巨人の監督人事は今ドラフトの目玉にとっても人ごとではないかもしれない。今夏の甲子園を沸かせ、G党であることを公言している金足農・吉田輝星投手(3年)の周辺で“プロに行くなら、ぜひ巨人へ”との声が上がっている。

 当初、吉田は八戸学院大への進学が既定路線だったが、今月11日が期限のプロ志望届を提出する見通しであることは本紙既報通り。ドラフトでは複数球団が1位指名する可能性が高く、どの球団が交渉権を獲得するかは神のみぞ知るところ。憧れのチームに入団できるとは限らない。

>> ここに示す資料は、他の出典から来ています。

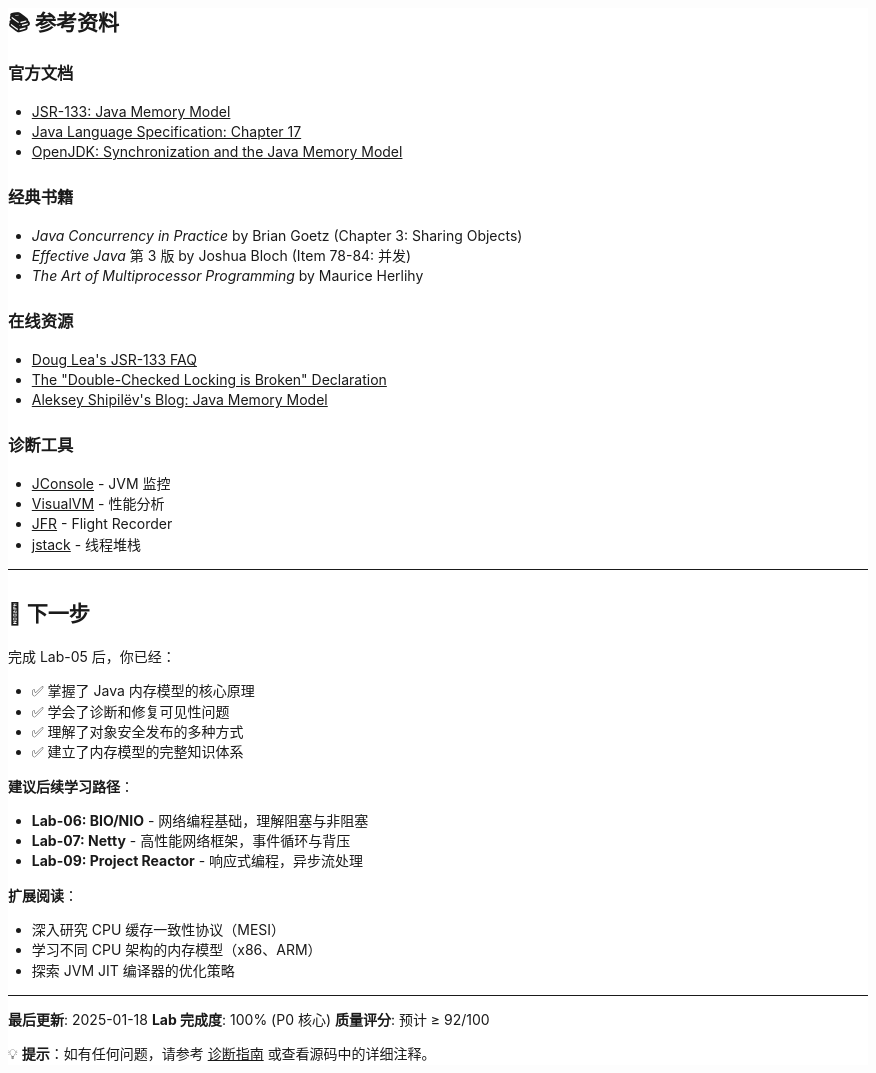 
## 📚 参考资料

### 官方文档
- [JSR-133: Java Memory Model](https://jcp.org/en/jsr/detail?id=133)
- [Java Language Specification: Chapter 17](https://docs.oracle.com/javase/specs/jls/se17/html/jls-17.html)
- [OpenJDK: Synchronization and the Java Memory Model](https://wiki.openjdk.org/display/HotSpot/Synchronization)

### 经典书籍
- *Java Concurrency in Practice* by Brian Goetz (Chapter 3: Sharing Objects)
- *Effective Java* 第 3 版 by Joshua Bloch (Item 78-84: 并发)
- *The Art of Multiprocessor Programming* by Maurice Herlihy

### 在线资源
- [Doug Lea's JSR-133 FAQ](http://www.cs.umd.edu/~pugh/java/memoryModel/jsr-133-faq.html)
- [The "Double-Checked Locking is Broken" Declaration](http://www.cs.umd.edu/~pugh/java/memoryModel/DoubleCheckedLocking.html)
- [Aleksey Shipilëv's Blog: Java Memory Model](https://shipilev.net/)

### 诊断工具
- [JConsole](https://docs.oracle.com/javase/8/docs/technotes/guides/management/jconsole.html) - JVM 监控
- [VisualVM](https://visualvm.github.io/) - 性能分析
- [JFR](https://docs.oracle.com/javacomponents/jmc-5-4/jfr-runtime-guide/about.htm) - Flight Recorder
- [jstack](https://docs.oracle.com/javase/8/docs/technotes/tools/unix/jstack.html) - 线程堆栈

---

## 🚀 下一步

完成 Lab-05 后，你已经：
- ✅ 掌握了 Java 内存模型的核心原理
- ✅ 学会了诊断和修复可见性问题
- ✅ 理解了对象安全发布的多种方式
- ✅ 建立了内存模型的完整知识体系

**建议后续学习路径**：
- **Lab-06: BIO/NIO** - 网络编程基础，理解阻塞与非阻塞
- **Lab-07: Netty** - 高性能网络框架，事件循环与背压
- **Lab-09: Project Reactor** - 响应式编程，异步流处理

**扩展阅读**：
- 深入研究 CPU 缓存一致性协议（MESI）
- 学习不同 CPU 架构的内存模型（x86、ARM）
- 探索 JVM JIT 编译器的优化策略

---

**最后更新**: 2025-01-18
**Lab 完成度**: 100% (P0 核心)
**质量评分**: 预计 ≥ 92/100

💡 **提示**：如有任何问题，请参考 [诊断指南](./DIAGNOSIS_GUIDE.md) 或查看源码中的详细注释。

 金足農関係者は「うちは専門学校などを含めても、進学組は3割程度。約7割の生徒は卒業と同時に県内の企業や役所に勤めるか、家の農業を継ぐというケースがほとんどですが、最近はその傾向も変わってきている。今の時代、大卒と高卒では生涯賃金に大きな差があるので、親御さんも、なるべく大学に行かせたいというのが本音。国公立大や有名私学とはいかないまでも、東北の私学には行かせてやりたいというのが親心です」と学校の事情を説明した上で、吉田がプロ入りか進学かで悩んだのは「八戸学院大とのパイプが途切れると、他の生徒や後輩にも迷惑がかかる。それを危惧しているんです」と明かす。

 そんな問題も進路が“原巨人”になれば解消可能だという。前出の関係者が続ける。「八戸学院大の正村監督は東海大で原さんの5年後輩に当たりますから、話をつけるのは容易。たとえ吉田がプロ入りとなっても(行き先が巨人なら)原さんの一声で丸く収まるというわけです」

 巨人は3日に高橋由伸監督(43)の今季限りでの辞任を発表し、後任には前監督の原辰徳氏(60)が就任する見込み。吉田に近い関係者も興味深いことを言う。

「吉田君が巨人ファンになったのは中学校入学以前だと聞きます。当時は2回目の原政権で、吉田君にとっても原監督は強い巨人の象徴だったはず。原監督の下で野球をやりたいという気持ちは強いでしょう」

 すべて思惑通りに事が運ぶか…。